Tapi 200 tahun pasca-Syekh Abdul Qadir Jailani meninggal, lahir kitab-kitab manaqib (hagiografi) yang menggambarkannya secara berbeda dan berlebihan. Kitab manaqib memang ditulis bertujuan untuk mengagungkan atau ekstrimnya mengkultuskan. “Beberapa kitab itu diterjemahkan dalam Bahasa Jawa. Ditambah-tambahi. Dan itulah yang kemudian menjadi bacaan masyarakat,” ungkap dia.
Tarekat dan Tasawuf Urban
Setelah itu sufisme terus mengalami perkembangan, bahkan beberapa di antaranya kemudian menjadi terorganisasi atau disebut juga dengan istilah tarekat. Sebagai kelompok tasawuf yang terorganisasi, tarekat memiliki sejumlah unsur. Yakni sanad, mursyid, murid, dan wirid. Selain tarekat, berkembang pula tasawuf urban (urban sufism).

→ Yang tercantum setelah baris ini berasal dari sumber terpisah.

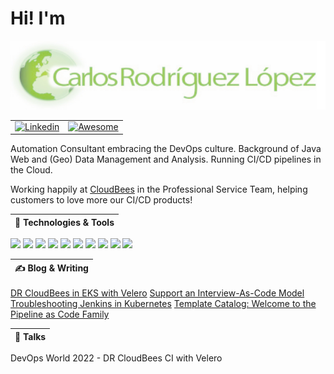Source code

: # Hi! I'm

<table>
<tbody>
<tr>
<img alt="Carlos" src="img/carlosrodlop.png">
<tr>
</tr>
<td>
<a href="https://www.linkedin.com/in/carlosrodlop/">
    <img alt="Linkedin" src="https://img.shields.io/badge/linkedin-%230077B5.svg?style=for-the-badge&logo=linkedin&logoColor=white">
</a>
</td>
<td>
<a href="https://github.com/carlosrodlop/carlosrodlop/blob/main/AWESOME_POD.md">
    <img alt="Awesome" src="https://cdn.jsdelivr.net/gh/sindresorhus/awesome@d7305f38d29fed78fa85652e3a63e154dd8e8829/media/badge.svg">
</a>
</td>
</tr>
</tbody>
</table>

Automation Consultant embracing the DevOps culture. Background of Java Web and (Geo) Data Management and Analysis. Running CI/CD pipelines in the Cloud.

Working happily at [CloudBees](https://www.cloudbees.com/) in the Professional Service Team, helping customers to love more our CI/CD products!

| 🔧 Technologies & Tools |
|----------|
![](https://img.shields.io/badge/OS-Linux-informational?style=flat&logo=linux&logoColor=white&color=A0C65C)
![](https://img.shields.io/badge/Shell-Bash-informational?style=flat&logo=gnu-bash&logoColor=white&color=A0C65C)
![](https://img.shields.io/badge/Editor-Visual_Studio-informational?style=flat&logo=visualstudiocode&logoColor=white&color=A0C65C)
![](https://img.shields.io/badge/Code-Java-informational?style=flat&logo=java&logoColor=white&color=A0C65C) ![](https://img.shields.io/badge/Code-Groovy-informational?style=flat&logo=Apache+Groovy&logoColor=white&color=A0C65C)
![](https://img.shields.io/badge/Tools-Jenkins-informational?style=flat&logo=jenkins&logoColor=white&color=A0C65C) ![](https://img.shields.io/badge/Tools-Docker-informational?style=flat&logo=docker&logoColor=white&color=A0C65C) ![](https://img.shields.io/badge/Tools-Kubernetes-informational?style=flat&logo=kubernetes&logoColor=white&color=A0C65C) ![](https://img.shields.io/badge/Tools-Terraform-informational?style=flat&logo=terraform&logoColor=white&color=A0C65C) ![](https://img.shields.io/badge/Cloud-AWS-informational?style=flat&logo=amazon-aws&logoColor=white&color=A0C65C)

| &#x270d; Blog & Writing |
|----------|
[DR CloudBees in EKS with Velero](<https://www.cloudbees.com/blog/>)
[Support an Interview-As-Code Model](https://stories.jenkins.io/user-story/to-run-technical-simulations-for-developer-engineer-interviews/)
[Troubleshooting Jenkins in Kubernetes](https://www.cloudbees.com/blog/apm-tools-jenkins-performance)
[Template Catalog: Welcome to the Pipeline as Code Family](https://www.cloudbees.com/blog/pipeline-as-code)

| &#128172; Talks |
|----------|
DevOps World 2022 - DR CloudBees CI with Velero
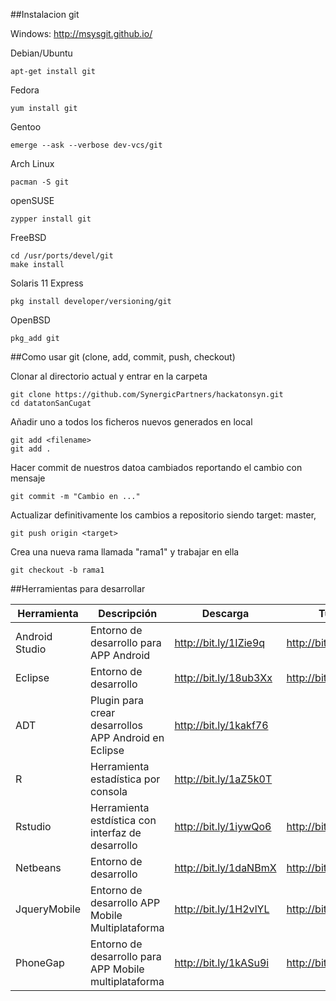 
##Instalacion git

Windows: http://msysgit.github.io/

Debian/Ubuntu

    apt-get install git

Fedora

    yum install git

Gentoo

    emerge --ask --verbose dev-vcs/git

Arch Linux

    pacman -S git

openSUSE

    zypper install git

FreeBSD

    cd /usr/ports/devel/git
    make install

Solaris 11 Express

    pkg install developer/versioning/git

OpenBSD

    pkg_add git

##Como usar git (clone, add, commit, push, checkout)

Clonar al directorio actual y entrar en la carpeta

    git clone https://github.com/SynergicPartners/hackatonsyn.git
    cd datatonSanCugat
Añadir uno a todos los ficheros nuevos generados en local

    git add <filename>
    git add .

Hacer commit de nuestros datoa cambiados reportando el cambio con mensaje

    git commit -m "Cambio en ..."

Actualizar definitivamente los cambios a repositorio siendo target: master, <nombre del branch el cual estamos trabajando>

    git push origin <target>

Crea una nueva rama llamada "rama1" y trabajar en ella

    git checkout -b rama1

##Herramientas para desarrollar

| Herramienta |	Descripción | Descarga	| Tutorial |
|------------|--------------|-----------|----------|
| Android Studio | Entorno de desarrollo para APP Android |	http://bit.ly/1IZie9q |	http://bit.ly/1HmYsX8 |
| Eclipse |	Entorno de desarrollo |	http://bit.ly/18ub3Xx |	http://bit.ly/1H2vqM7 |
| ADT |	Plugin para crear desarrollos APP Android en Eclipse | http://bit.ly/1kakf76 |	
| R	| Herramienta estadística por consola | http://bit.ly/1aZ5k0T |
| Rstudio |	Herramienta estdística con interfaz de desarrollo |	http://bit.ly/1iywQo6 |	http://bit.ly/1aNcp3J |
| Netbeans | Entorno de desarrollo | http://bit.ly/1daNBmX | http://bit.ly/1DDhxTe |
| JqueryMobile | Entorno de desarrollo APP Mobile Multiplataforma |	http://bit.ly/1H2vlYL |	http://bit.ly/1yq94mt |
| PhoneGap | Entorno de desarrollo para APP Mobile multiplataforma |	http://bit.ly/1kASu9i |	http://bit.ly/1I9adi0 |



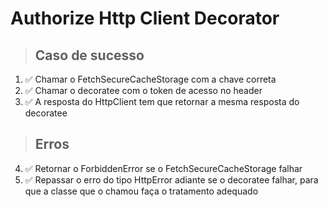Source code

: # Authorize Http Client Decorator

> ## Caso de sucesso
1. ✅ Chamar o FetchSecureCacheStorage com a chave correta
2. ✅ Chamar o decoratee com o token de acesso no header
3. ✅ A resposta do HttpClient tem que retornar a mesma resposta do decoratee

> ## Erros
4. ✅ Retornar o ForbiddenError se o FetchSecureCacheStorage falhar
5. ✅ Repassar o erro do tipo HttpError adiante se o decoratee falhar, para que a classe que o chamou faça o tratamento adequado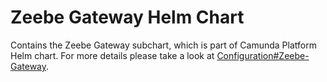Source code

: # Zeebe Gateway Helm Chart

Contains the Zeebe Gateway subchart, which is part of Camunda Platform Helm chart. For more details please take a look at [Configuration#Zeebe-Gateway](../..#zeebe-gateway).
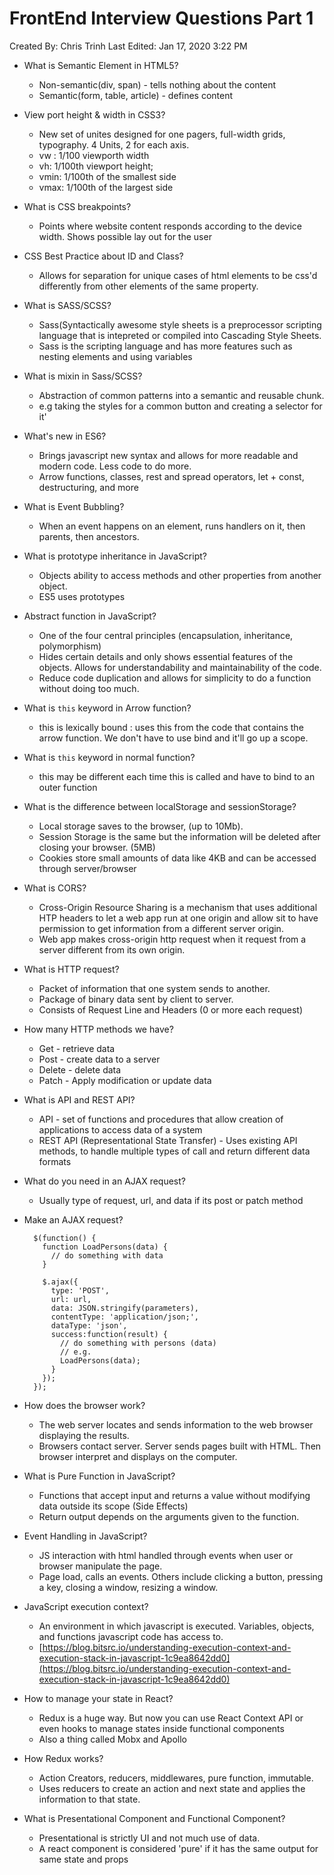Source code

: # FrontEnd Interview Questions Part 1

Created By: Chris Trinh
Last Edited: Jan 17, 2020 3:22 PM

- What is Semantic Element in HTML5?
    - Non-semantic(div, span) - tells nothing about the content
    - Semantic(form, table, article) - defines content
- View port height & width in CSS3?
    - New set of unites designed for one pagers, full-width grids, typography. 4 Units, 2 for each axis.
    - vw : 1/100 viewporth width
    - vh: 1/100th viewport height;
    - vmin: 1/100th of the smallest side
    - vmax: 1/100th of the largest side
- What is CSS breakpoints?
    - Points where website content responds according to the device width. Shows possible lay out for the user
- CSS Best Practice about ID and Class?
    - Allows for separation for unique cases of html elements to be css'd differently from other elements of the same property.
- What is SASS/SCSS?
    - Sass(Syntactically awesome style sheets is a preprocessor scripting language that is intepreted or compiled into Cascading Style Sheets.
    - Sass is the scripting language and has more features such as nesting elements and using variables
- What is mixin in Sass/SCSS?
    - Abstraction of common patterns into a semantic and reusable chunk.
    - e.g taking the styles for a common button and creating a selector for it'
- What's new in ES6?
    - Brings javascript new syntax and allows for more readable and modern code. Less code to do more.
    - Arrow functions, classes, rest and spread operators, let + const, destructuring, and more
- What is Event Bubbling?
    - When an event happens on an element, runs handlers on it, then parents, then ancestors.
- What is prototype inheritance in JavaScript?
    - Objects ability to access methods and other properties from another object.
    - ES5 uses prototypes
- Abstract function in JavaScript?
    - One of the four central principles (encapsulation, inheritance, polymorphism)
    - Hides certain details and only shows essential features of the objects. Allows for understandability and maintainability of the code.
    - Reduce code duplication and allows for simplicity to do a function without doing too much.
- What is `this` keyword in Arrow function?
    - this is lexically bound : uses this from the code that contains the arrow function. We don't have to use bind and it'll go up a scope.
- What is `this` keyword in normal function?
    - this may be different each time this is called and have to bind to an outer function
- What is the difference between localStorage and sessionStorage?
    - Local storage saves to the browser, (up to 10Mb).
    - Session Storage is the same but the information will be deleted after closing your browser. (5MB)
    - Cookies store small amounts of data like 4KB and can be accessed through server/browser
- What is CORS?
    - Cross-Origin Resource Sharing is a mechanism that uses additional HTP headers to let a web app run at one origin and allow sit to have permission to get information from a different server origin.
    - Web app makes cross-origin http request when it request from a server different from its own origin.
- What is HTTP request?
    - Packet of information that one system sends to another.
    - Package of binary data sent by client to server.
    - Consists of Request Line and Headers (0 or more each request)
- How many HTTP methods we have?
    - Get - retrieve data
    - Post - create data to a server
    - Delete -  delete data
    - Patch - Apply modification or update data
- What is API and REST API?
    - API - set of functions and procedures that allow creation of applications to access data of a system
    - REST API (Representational State Transfer) - Uses existing API methods, to handle multiple types of call and return different data formats
- What do you need in an AJAX request?
    - Usually type of request, url, and data if its post or patch method
- Make an AJAX request?

        $(function() {
          function LoadPersons(data) {
            // do something with data
          }
          
          $.ajax({
            type: 'POST',
            url: url,
            data: JSON.stringify(parameters),
            contentType: 'application/json;',
            dataType: 'json',         
            success:function(result) { 
              // do something with persons (data)             
              // e.g.
              LoadPersons(data);         
            }     
          }); 
        });

- How does the browser work?
    - The web server locates and sends information to the web browser displaying the results.
    - Browsers contact server. Server sends pages built with HTML. Then browser interpret and displays on the computer.
- What is Pure Function in JavaScript?
    - Functions that accept input and returns a value without modifying data outside its scope (Side Effects)
    - Return output depends on the arguments given to the function.
- Event Handling in JavaScript?
    - JS interaction with html handled through events when user or browser manipulate the page.
    - Page load, calls an events. Others include clicking a button, pressing a key, closing a window, resizing a window.
- JavaScript execution context?
    - An environment in which javascript is executed. Variables, objects, and functions javascript code has access to.
    - [https://blog.bitsrc.io/understanding-execution-context-and-execution-stack-in-javascript-1c9ea8642dd0](https://blog.bitsrc.io/understanding-execution-context-and-execution-stack-in-javascript-1c9ea8642dd0)
- How to manage your state in React?
    - Redux is a huge way. But now you can use React Context API or even hooks to manage states inside functional components
    - Also a thing called Mobx and Apollo
- How Redux works?
    - Action Creators, reducers, middlewares, pure function, immutable.
    - Uses reducers to create an action and next state and applies the information to that state.
- What is Presentational Component and Functional Component?
    - Presentational is strictly UI and not much use of data.
    - A react component is considered 'pure' if it has the same output for same state and props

“Tasawuf urban umumnya ada di perkotaan. Tidak pakai tarekat. Acaraacaranya serba spiritual. Menyangkut hati. Ini sudah banyak diteliti. Mungkin karena kesemrawutan hidup, mereka lalu terjun di dunia tasawuf. Contohnya adalah kelompok pengajian Ustadz Arifin Ilham,” katanya.
Sementara itu, Muhammadiyah menilai ajaran tasawuf yang lurus, yakni yang mengagungkan keadilan Tuhan, inheren dengan al-Quran dan Sunnah. Ajaran tersebut mengandung nilai-nilai kesederhanaan, kejujuran, amanah, suka menolong, dan berbuat yang terbaik dalam ibadah. Itulah amalan-amalan yang juga dicontohkan oleh Rasulullah SAW.
“Secara substansi, Tasawuf diterima Muhammadiyah. Tasawuf yang benar-benar dicontohkan Nabi dan sesuai dengan ajaran al-Quran. Itulah tasawuf Muhammadiyah. Perkara kita belum mengukuhkan dalam dokumen organinasi itu tidak masalah. Tapi dalam naskah Islam berkemajuan itu ada kata-kata tasawuf. Yaitu tasawuf yang inheren dalam kehidupan sehari-hari yang sesuai dengan tuntunan akhlaqul karimah.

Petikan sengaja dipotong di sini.